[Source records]
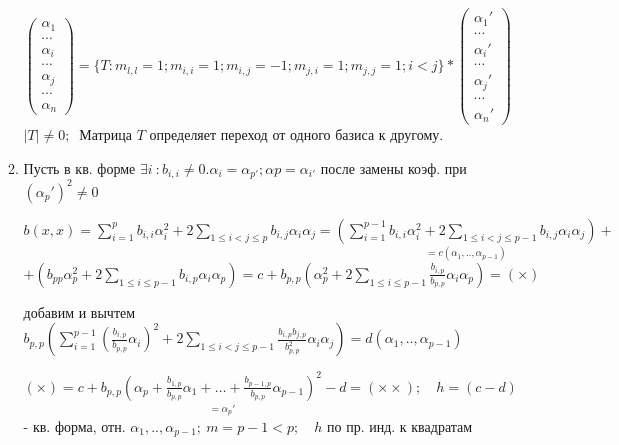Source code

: \begin{enumerate}
\begin{enumerate}
    $\begin{pmatrix}
      \alpha_1 \\ \cdots \\
      \alpha_i \\ \cdots \\
      \alpha_j \\ \cdots \\
      \alpha_n 
     \end{pmatrix}  = \{T: m_{l,l} = 1; m_{i,i} = 1; m_{i,j} = -1; m_{j,i} = 1; m_{j,j} = 1; i < j\} * 
     \begin{pmatrix} 
      \alpha_1' \\ \cdots \\
      \alpha_i' \\ \cdots \\
      \alpha_j' \\ \cdots \\
      \alpha_n' 
     \end{pmatrix}
    $\quad $\left| T \right| \ne 0;\ $ Матрица $T$ определяет переход от одного базиса к другому.
 \item Пусть в кв. форме $\exists i\ : b_{i,i} \ne 0. \alpha_i = \alpha_{p'}; \alpha p = \alpha_{i'}$ после замены коэф. при $(\alpha_p')^2 \ne 0$

$b(x,x) = \sum\limits_{i=1}^p b_{i,i} \alpha_i^2 + 2\sum\limits_{1\le i<j \le p} b_{i,j} \alpha_i \alpha_j = \underset{=c(\alpha_1,..,\alpha_{p-1})}{\left( \sum\limits_{i=1}^{p-1} b_{i,i} \alpha_i^2 + 2\sum\limits_{1\le i<j \le p-1} b_{i,j} \alpha_i \alpha_j \right)} + $\\
$+ \left( b_{pp} \alpha_p^2 + 2\sum\limits_{1\le i \le p-1} b_{i,p} \alpha_i \alpha_p \right) = c + b_{p,p}\left( \alpha_p^2 + 2\sum\limits_{1\le i \le p-1} \frac{b_{i,p}}{b_{p,p}} \alpha_i \alpha_p \right) = (\times)$  

добавим и вычтем $b_{p,p} \left( \sum\limits_{i=1}^{p-1} \left( \frac{b_{i,p}}{b_{p,p}}\alpha_i \right)^2 + 2 \sum\limits_{1 \le i < j \le p-1} \frac{b_{i,p} b_{j,p}}{b_{p,p}^2}\alpha_i \alpha_j \right) = d(\alpha_1,..,\alpha_{p-1})$

$(\times) = c + b_{p,p} \underset{=\alpha_p'}{\left( \alpha_p + \frac{b_{1,p}}{b_{p,p}}\alpha_1 + \ldots + \frac{b_{p-1,p}}{b_{p,p}}\alpha_{p-1} \right)^2} - d = (\times \times);\quad h = (c-d)$ - кв. форма, отн. $\alpha_1,..,\alpha_{p-1};\ m = p-1 < p;\quad
h$ по пр. инд. к квадратам


\end{enumerate}
\end{enumerate}
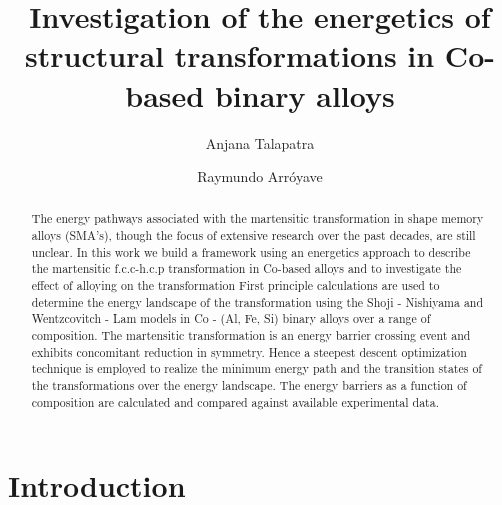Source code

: \documentclass[preprint]{elsarticle}
\begin{document}
\begin{frontmatter}

\title{Investigation of the energetics of structural transformations in Co-based binary alloys }
 
\author[meen]{Anjana Talapatra}
\author[msen]{Raymundo Arr\'{o}yave}



\address[meen]{Department of Mechanical Engineering, Texas A$\&$M University, College Station, TX 77843-3123, United States}

\address[msen]{Department of Materials Science and Engineering , Texas A$\&$M University, College Station, TX 77843-3123, United States}

\begin{abstract}
The energy pathways associated with the martensitic transformation in shape memory alloys (SMA's), though the focus of extensive research over the past decades, are still unclear. In this work we build a framework using an energetics approach to describe the  martensitic  f.c.c-h.c.p transformation in Co-based alloys and to investigate the effect of alloying on the transformation  First principle calculations are used to determine the energy landscape of the transformation using the Shoji - Nishiyama and Wentzcovitch - Lam models in Co - (Al, Fe, Si) binary alloys over a range of composition. The martensitic transformation is an energy barrier crossing event and exhibits concomitant reduction in symmetry. Hence a steepest descent optimization technique is employed to realize the minimum energy path and the transition states of the transformations over the energy landscape. The energy barriers as a function of composition are  calculated  and compared against available  experimental data. 
\end{abstract}
\end{frontmatter}

\section{Introduction}
\label{Sec:intro}
\end{document}
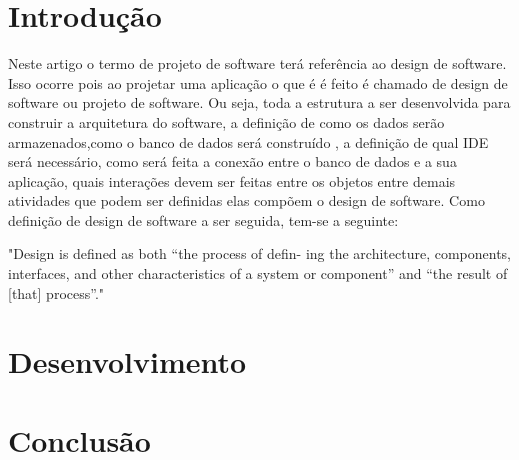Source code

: \documentclass[conference]{IEEEtran}
\begin{document}
\section{Introdução}
Neste artigo o termo de projeto de software terá referência ao design de software. Isso ocorre pois ao projetar uma aplicação o que é é feito  é chamado de design de software ou projeto de software. Ou seja, toda a estrutura a ser desenvolvida para construir a arquitetura do software, a definição de como os dados serão armazenados,como o banco de dados será construído , a definição de qual IDE será necessário, como será feita a conexão entre o banco de dados e a sua aplicação, quais interações devem ser feitas entre os objetos entre demais atividades que podem ser definidas elas compõem o design de software. Como definição de design de software a ser seguida, tem-se a seguinte: 
  
    "Design is defined as both “the process of defin-
    ing the architecture, components, interfaces, and
    other characteristics of a system or component”
    and “the result of [that] process”."~\cite{SWEBOK2014}

\section{Desenvolvimento}

\section{Conclusão}



{\small



}
\end{document}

■ Directions ■
Repeat all the records above exactly, leaving out any pictures.

■ Answer space ■
Source code

: \begin{enumerate}
\begin{enumerate}
    $\begin{pmatrix}
      \alpha_1 \\ \cdots \\
      \alpha_i \\ \cdots \\
      \alpha_j \\ \cdots \\
      \alpha_n 
     \end{pmatrix}  = \{T: m_{l,l} = 1; m_{i,i} = 1; m_{i,j} = -1; m_{j,i} = 1; m_{j,j} = 1; i < j\} * 
     \begin{pmatrix} 
      \alpha_1' \\ \cdots \\
      \alpha_i' \\ \cdots \\
      \alpha_j' \\ \cdots \\
      \alpha_n' 
     \end{pmatrix}
    $\quad $\left| T \right| \ne 0;\ $ Матрица $T$ определяет переход от одного базиса к другому.
 \item Пусть в кв. форме $\exists i\ : b_{i,i} \ne 0. \alpha_i = \alpha_{p'}; \alpha p = \alpha_{i'}$ после замены коэф. при $(\alpha_p')^2 \ne 0$

$b(x,x) = \sum\limits_{i=1}^p b_{i,i} \alpha_i^2 + 2\sum\limits_{1\le i<j \le p} b_{i,j} \alpha_i \alpha_j = \underset{=c(\alpha_1,..,\alpha_{p-1})}{\left( \sum\limits_{i=1}^{p-1} b_{i,i} \alpha_i^2 + 2\sum\limits_{1\le i<j \le p-1} b_{i,j} \alpha_i \alpha_j \right)} + $\\
$+ \left( b_{pp} \alpha_p^2 + 2\sum\limits_{1\le i \le p-1} b_{i,p} \alpha_i \alpha_p \right) = c + b_{p,p}\left( \alpha_p^2 + 2\sum\limits_{1\le i \le p-1} \frac{b_{i,p}}{b_{p,p}} \alpha_i \alpha_p \right) = (\times)$  

добавим и вычтем $b_{p,p} \left( \sum\limits_{i=1}^{p-1} \left( \frac{b_{i,p}}{b_{p,p}}\alpha_i \right)^2 + 2 \sum\limits_{1 \le i < j \le p-1} \frac{b_{i,p} b_{j,p}}{b_{p,p}^2}\alpha_i \alpha_j \right) = d(\alpha_1,..,\alpha_{p-1})$

$(\times) = c + b_{p,p} \underset{=\alpha_p'}{\left( \alpha_p + \frac{b_{1,p}}{b_{p,p}}\alpha_1 + \ldots + \frac{b_{p-1,p}}{b_{p,p}}\alpha_{p-1} \right)^2} - d = (\times \times);\quad h = (c-d)$ - кв. форма, отн. $\alpha_1,..,\alpha_{p-1};\ m = p-1 < p;\quad
h$ по пр. инд. к квадратам


\end{enumerate}
\end{enumerate}
Source code

: \documentclass[preprint]{elsarticle}
\begin{document}
\begin{frontmatter}

\title{Investigation of the energetics of structural transformations in Co-based binary alloys }
 
\author[meen]{Anjana Talapatra}
\author[msen]{Raymundo Arr\'{o}yave}



\address[meen]{Department of Mechanical Engineering, Texas A$\&$M University, College Station, TX 77843-3123, United States}

\address[msen]{Department of Materials Science and Engineering , Texas A$\&$M University, College Station, TX 77843-3123, United States}

\begin{abstract}
The energy pathways associated with the martensitic transformation in shape memory alloys (SMA's), though the focus of extensive research over the past decades, are still unclear. In this work we build a framework using an energetics approach to describe the  martensitic  f.c.c-h.c.p transformation in Co-based alloys and to investigate the effect of alloying on the transformation  First principle calculations are used to determine the energy landscape of the transformation using the Shoji - Nishiyama and Wentzcovitch - Lam models in Co - (Al, Fe, Si) binary alloys over a range of composition. The martensitic transformation is an energy barrier crossing event and exhibits concomitant reduction in symmetry. Hence a steepest descent optimization technique is employed to realize the minimum energy path and the transition states of the transformations over the energy landscape. The energy barriers as a function of composition are  calculated  and compared against available  experimental data. 
\end{abstract}
\end{frontmatter}

\section{Introduction}
\label{Sec:intro}
\end{document}
Source code

: \documentclass[conference]{IEEEtran}
\begin{document}
\section{Introdução}
Neste artigo o termo de projeto de software terá referência ao design de software. Isso ocorre pois ao projetar uma aplicação o que é é feito  é chamado de design de software ou projeto de software. Ou seja, toda a estrutura a ser desenvolvida para construir a arquitetura do software, a definição de como os dados serão armazenados,como o banco de dados será construído , a definição de qual IDE será necessário, como será feita a conexão entre o banco de dados e a sua aplicação, quais interações devem ser feitas entre os objetos entre demais atividades que podem ser definidas elas compõem o design de software. Como definição de design de software a ser seguida, tem-se a seguinte: 
  
    "Design is defined as both “the process of defin-
    ing the architecture, components, interfaces, and
    other characteristics of a system or component”
    and “the result of [that] process”."~\cite{SWEBOK2014}

\section{Desenvolvimento}

\section{Conclusão}



{\small



}
\end{document}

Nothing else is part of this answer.